Nigeria's president declared a state of emergency on Thursday in a troubled southwest state where he said the impeachment of the governor by the local legislature violated the constitution.
Legislators in Ekiti State voted to remove Governor Ayo Fayose on Monday after finding him guilty of siphoning state funds into personal bank accounts and receiving kickbacks.
Nigerian President Olusegun Obasanjo appointed a retired military general, Tunji Olurin, to administer the state and maintain security there for the next six months. He also suspended for six months the state legislature, along with Fayose, his deputy and Friday Aderemi, the former speaker of the local parliament who now claims to be state governor.
"I hereby declare a state of emergency in Ekiti State," Obasanjo said in a national broadcast.
The removal of Fayose was illegal because some steps in the impeachment process violated Nigeria's Constitution, Obasanjo said.
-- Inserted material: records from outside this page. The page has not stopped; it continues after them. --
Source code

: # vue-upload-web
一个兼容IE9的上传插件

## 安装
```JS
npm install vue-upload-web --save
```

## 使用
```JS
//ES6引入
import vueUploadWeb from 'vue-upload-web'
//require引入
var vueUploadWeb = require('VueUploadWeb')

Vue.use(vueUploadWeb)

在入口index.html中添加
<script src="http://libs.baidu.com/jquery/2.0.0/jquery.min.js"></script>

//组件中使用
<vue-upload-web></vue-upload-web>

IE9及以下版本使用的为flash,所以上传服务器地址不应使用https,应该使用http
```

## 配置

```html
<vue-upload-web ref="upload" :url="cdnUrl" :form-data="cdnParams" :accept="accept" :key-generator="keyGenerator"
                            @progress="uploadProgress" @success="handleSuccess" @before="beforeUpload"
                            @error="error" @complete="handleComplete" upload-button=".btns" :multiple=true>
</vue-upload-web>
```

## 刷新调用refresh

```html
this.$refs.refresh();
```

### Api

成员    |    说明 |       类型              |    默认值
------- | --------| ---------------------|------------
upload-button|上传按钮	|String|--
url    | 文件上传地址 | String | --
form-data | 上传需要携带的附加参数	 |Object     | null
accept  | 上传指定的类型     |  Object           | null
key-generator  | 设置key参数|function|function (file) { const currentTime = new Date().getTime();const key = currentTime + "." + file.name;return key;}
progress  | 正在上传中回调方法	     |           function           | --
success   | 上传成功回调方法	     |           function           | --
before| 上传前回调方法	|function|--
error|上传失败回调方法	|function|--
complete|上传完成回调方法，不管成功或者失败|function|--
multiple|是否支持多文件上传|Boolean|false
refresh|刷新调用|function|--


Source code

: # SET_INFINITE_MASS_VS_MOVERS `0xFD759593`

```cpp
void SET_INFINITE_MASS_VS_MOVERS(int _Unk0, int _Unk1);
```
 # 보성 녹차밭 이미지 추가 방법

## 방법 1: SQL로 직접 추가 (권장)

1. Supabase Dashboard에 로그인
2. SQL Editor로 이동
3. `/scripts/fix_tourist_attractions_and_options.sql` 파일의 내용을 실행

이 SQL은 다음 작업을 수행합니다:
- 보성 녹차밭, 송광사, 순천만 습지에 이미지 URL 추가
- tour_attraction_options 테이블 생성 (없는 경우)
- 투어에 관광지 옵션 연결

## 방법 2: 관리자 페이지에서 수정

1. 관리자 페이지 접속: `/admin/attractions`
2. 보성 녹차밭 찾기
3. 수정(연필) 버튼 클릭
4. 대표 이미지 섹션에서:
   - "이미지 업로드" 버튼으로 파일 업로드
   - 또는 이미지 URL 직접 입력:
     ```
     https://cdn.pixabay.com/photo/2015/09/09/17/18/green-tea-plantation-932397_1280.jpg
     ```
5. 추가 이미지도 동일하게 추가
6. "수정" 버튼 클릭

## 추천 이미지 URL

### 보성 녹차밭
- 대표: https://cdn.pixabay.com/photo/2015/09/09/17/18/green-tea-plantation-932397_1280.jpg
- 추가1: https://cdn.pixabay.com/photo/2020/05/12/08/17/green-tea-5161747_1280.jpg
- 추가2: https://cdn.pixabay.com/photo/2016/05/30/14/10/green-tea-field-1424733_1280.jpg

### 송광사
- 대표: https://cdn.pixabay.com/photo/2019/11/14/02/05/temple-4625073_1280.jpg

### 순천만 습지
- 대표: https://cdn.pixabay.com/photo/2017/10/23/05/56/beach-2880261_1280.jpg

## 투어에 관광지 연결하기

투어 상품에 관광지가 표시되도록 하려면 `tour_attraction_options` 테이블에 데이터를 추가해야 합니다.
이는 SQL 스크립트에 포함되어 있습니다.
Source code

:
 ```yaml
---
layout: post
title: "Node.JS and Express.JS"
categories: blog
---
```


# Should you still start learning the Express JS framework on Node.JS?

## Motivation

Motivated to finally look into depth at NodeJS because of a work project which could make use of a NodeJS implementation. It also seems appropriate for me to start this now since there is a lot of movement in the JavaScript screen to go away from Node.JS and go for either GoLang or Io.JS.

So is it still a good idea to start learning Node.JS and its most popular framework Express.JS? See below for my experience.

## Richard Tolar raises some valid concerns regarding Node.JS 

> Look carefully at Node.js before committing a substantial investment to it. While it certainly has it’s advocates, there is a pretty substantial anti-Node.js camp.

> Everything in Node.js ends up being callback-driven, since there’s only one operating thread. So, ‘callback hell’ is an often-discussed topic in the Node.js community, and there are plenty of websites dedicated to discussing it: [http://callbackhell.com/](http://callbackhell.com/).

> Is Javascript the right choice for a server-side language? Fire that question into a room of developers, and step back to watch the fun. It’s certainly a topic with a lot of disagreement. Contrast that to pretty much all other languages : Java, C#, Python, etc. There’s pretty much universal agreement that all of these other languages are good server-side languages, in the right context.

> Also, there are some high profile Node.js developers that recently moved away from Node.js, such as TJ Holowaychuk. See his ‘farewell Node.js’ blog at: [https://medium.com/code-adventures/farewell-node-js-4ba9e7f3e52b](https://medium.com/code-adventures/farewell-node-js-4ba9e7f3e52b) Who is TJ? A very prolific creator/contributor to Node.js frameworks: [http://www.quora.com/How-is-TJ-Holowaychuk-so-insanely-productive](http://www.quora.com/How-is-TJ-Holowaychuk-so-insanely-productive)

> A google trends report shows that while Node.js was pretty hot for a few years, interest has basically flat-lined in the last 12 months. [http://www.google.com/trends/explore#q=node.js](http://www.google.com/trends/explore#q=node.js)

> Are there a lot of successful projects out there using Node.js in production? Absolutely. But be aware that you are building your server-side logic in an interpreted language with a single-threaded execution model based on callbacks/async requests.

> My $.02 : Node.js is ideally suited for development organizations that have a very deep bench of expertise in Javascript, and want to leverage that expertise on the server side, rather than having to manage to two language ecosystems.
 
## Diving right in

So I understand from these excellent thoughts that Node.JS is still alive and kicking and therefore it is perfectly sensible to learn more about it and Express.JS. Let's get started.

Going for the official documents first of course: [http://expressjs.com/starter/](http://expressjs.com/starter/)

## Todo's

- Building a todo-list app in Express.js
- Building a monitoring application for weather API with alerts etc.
The state's chief judge had on Oct. 9 appointed an impeachment panel that legislators alleged was composed of the governor's loyalists. The lawmakers then removed the judge and appointed a new one, which set up the impeachment panel that found Fayose guilty of misconduct.
Under the constitution, state legislatures have the power to impeach governors, but only the National Judicial Council, the top federal judicial administrative body that headed by the country's chief justice, has the power to remove a state chief judge, and only then on the recommendation of a governor.
"It is a clear case of usurpation of power," Obasanjo said of the impeachment of Fayose.
"It is dangerous for our democracy to allow this violation," he said.
It was the third such firing of a ruling party governor this year to stem from a sweeping graft investigation in Nigeria.
Troops patrolled the streets of Ado Akiti, the state capital, on Wednesday and guarded key government buildings, residents said.
Meanwhile, rival governments on Wednesday set up in different neighborhoods.
Aderemi, the former speaker of the legislature, chose to set up his cabinet in one part of the city.
In another area, Fayose's deputy held a cabinet meeting, saying that she was not acting on behalf of the deposed governor but for herself.